The parliamentary group of opposition People’s Democratic Party (HDP) will not attend the parliament’s new legislative year that is due to begin on Sunday, according to a party spokesman on Thursday.
Speaking at a news conference at HDP headquarters in capital Ankara on Thursday, Osman Baydemir accused Turkey’s judicial system of “demolishing the free will of the nation.”
“We will not be a part of the covering up of lawlessness and injustice. [For this reason,] we will not attend the legislative year beginning on October 1.”
Ankara has accused the HDP of being linked to the PKK, which is listed as a terrorist organisation by Turkey, the US, and the EU.
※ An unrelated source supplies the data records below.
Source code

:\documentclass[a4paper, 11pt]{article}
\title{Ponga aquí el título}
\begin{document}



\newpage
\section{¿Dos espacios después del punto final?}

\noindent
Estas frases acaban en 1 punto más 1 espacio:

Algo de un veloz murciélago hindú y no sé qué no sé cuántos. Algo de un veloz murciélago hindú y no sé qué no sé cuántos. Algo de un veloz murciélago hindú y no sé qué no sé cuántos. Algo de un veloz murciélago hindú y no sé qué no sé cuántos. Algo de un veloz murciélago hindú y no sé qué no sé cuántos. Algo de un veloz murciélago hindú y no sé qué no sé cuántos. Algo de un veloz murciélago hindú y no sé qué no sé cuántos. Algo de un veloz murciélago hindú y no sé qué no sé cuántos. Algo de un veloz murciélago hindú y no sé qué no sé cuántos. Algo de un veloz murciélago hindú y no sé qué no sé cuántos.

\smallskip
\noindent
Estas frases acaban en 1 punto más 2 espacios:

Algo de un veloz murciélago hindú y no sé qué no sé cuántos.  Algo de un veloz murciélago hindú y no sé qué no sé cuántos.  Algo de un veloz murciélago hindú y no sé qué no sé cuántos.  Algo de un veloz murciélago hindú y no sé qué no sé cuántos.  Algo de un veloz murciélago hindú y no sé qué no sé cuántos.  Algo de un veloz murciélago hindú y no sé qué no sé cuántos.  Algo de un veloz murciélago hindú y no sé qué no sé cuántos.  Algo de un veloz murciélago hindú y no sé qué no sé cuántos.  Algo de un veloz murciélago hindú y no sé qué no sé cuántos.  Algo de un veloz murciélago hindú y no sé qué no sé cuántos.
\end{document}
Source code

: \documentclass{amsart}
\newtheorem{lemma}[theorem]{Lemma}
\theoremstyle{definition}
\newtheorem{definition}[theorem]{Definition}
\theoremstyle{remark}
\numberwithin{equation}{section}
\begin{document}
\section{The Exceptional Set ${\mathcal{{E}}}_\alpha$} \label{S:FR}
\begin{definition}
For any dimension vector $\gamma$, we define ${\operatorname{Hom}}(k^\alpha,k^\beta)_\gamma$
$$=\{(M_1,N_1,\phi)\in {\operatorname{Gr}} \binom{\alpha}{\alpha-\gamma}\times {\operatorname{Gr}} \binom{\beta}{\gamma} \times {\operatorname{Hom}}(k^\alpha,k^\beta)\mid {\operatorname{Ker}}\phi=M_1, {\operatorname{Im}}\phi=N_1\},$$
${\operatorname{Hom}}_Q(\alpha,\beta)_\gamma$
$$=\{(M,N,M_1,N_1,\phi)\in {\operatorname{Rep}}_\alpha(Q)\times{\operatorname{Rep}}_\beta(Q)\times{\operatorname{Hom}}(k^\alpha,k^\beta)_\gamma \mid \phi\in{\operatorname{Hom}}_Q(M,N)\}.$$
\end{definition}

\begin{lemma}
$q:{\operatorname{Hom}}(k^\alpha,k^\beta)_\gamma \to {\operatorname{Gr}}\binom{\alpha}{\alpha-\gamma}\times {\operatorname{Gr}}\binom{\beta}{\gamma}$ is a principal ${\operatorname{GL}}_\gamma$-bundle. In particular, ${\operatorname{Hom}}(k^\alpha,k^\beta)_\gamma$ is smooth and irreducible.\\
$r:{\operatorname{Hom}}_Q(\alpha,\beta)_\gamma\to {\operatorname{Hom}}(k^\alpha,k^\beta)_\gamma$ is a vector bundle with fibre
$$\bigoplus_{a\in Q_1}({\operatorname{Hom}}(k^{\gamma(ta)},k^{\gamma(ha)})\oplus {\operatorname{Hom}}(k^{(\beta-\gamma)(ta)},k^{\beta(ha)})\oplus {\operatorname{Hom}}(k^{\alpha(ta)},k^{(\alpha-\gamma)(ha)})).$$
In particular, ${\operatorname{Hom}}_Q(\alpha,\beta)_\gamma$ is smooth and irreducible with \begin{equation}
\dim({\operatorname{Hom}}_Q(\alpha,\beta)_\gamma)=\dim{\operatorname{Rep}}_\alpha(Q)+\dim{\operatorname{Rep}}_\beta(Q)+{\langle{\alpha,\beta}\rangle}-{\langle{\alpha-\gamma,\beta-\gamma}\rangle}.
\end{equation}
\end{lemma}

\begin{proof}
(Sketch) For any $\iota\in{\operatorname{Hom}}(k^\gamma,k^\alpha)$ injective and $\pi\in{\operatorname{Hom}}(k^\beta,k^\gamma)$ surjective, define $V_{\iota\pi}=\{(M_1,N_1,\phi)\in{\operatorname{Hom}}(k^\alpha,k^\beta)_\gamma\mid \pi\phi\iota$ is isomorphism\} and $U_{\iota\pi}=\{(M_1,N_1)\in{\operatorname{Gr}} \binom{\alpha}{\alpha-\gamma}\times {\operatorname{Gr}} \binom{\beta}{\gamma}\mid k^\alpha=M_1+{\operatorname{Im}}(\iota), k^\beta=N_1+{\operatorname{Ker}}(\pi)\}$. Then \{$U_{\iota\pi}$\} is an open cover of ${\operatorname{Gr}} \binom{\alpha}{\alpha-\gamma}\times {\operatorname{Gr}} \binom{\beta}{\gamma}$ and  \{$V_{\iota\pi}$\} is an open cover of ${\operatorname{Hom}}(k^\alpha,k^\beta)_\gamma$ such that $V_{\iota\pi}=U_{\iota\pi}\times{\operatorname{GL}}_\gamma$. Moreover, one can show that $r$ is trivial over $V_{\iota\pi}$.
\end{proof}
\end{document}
After the PKK resumed its armed campaign against Turkey that followed an almost two-year-long pause in hostilities in July 2015, it has been responsible for the deaths of some 1,200 Turkish security personnel and civilians, including many women and children.
Several HDP deputies, including party leaders Figen Yuksekdag and Selahattin Demirtas, were arrested last November for allegedly failing to cooperate in a counterterrorism investigation.
Reminding that the party’s deputies were in prison, Baydemir said his party’s parliamentary group would stand in front of the prison in Edirne where their leader Demirtas remains under arrest.
He said the HDP “deputies, who represent the will [of the peopel] in the parliament, and were elected by the nation, are in Edirne, Kandira, Silivri and Sincan prisons.”
HDP deputies have been facing prosecution under the country’s anti-terrorism law after their parliamentary immunity was lifted in March 2016.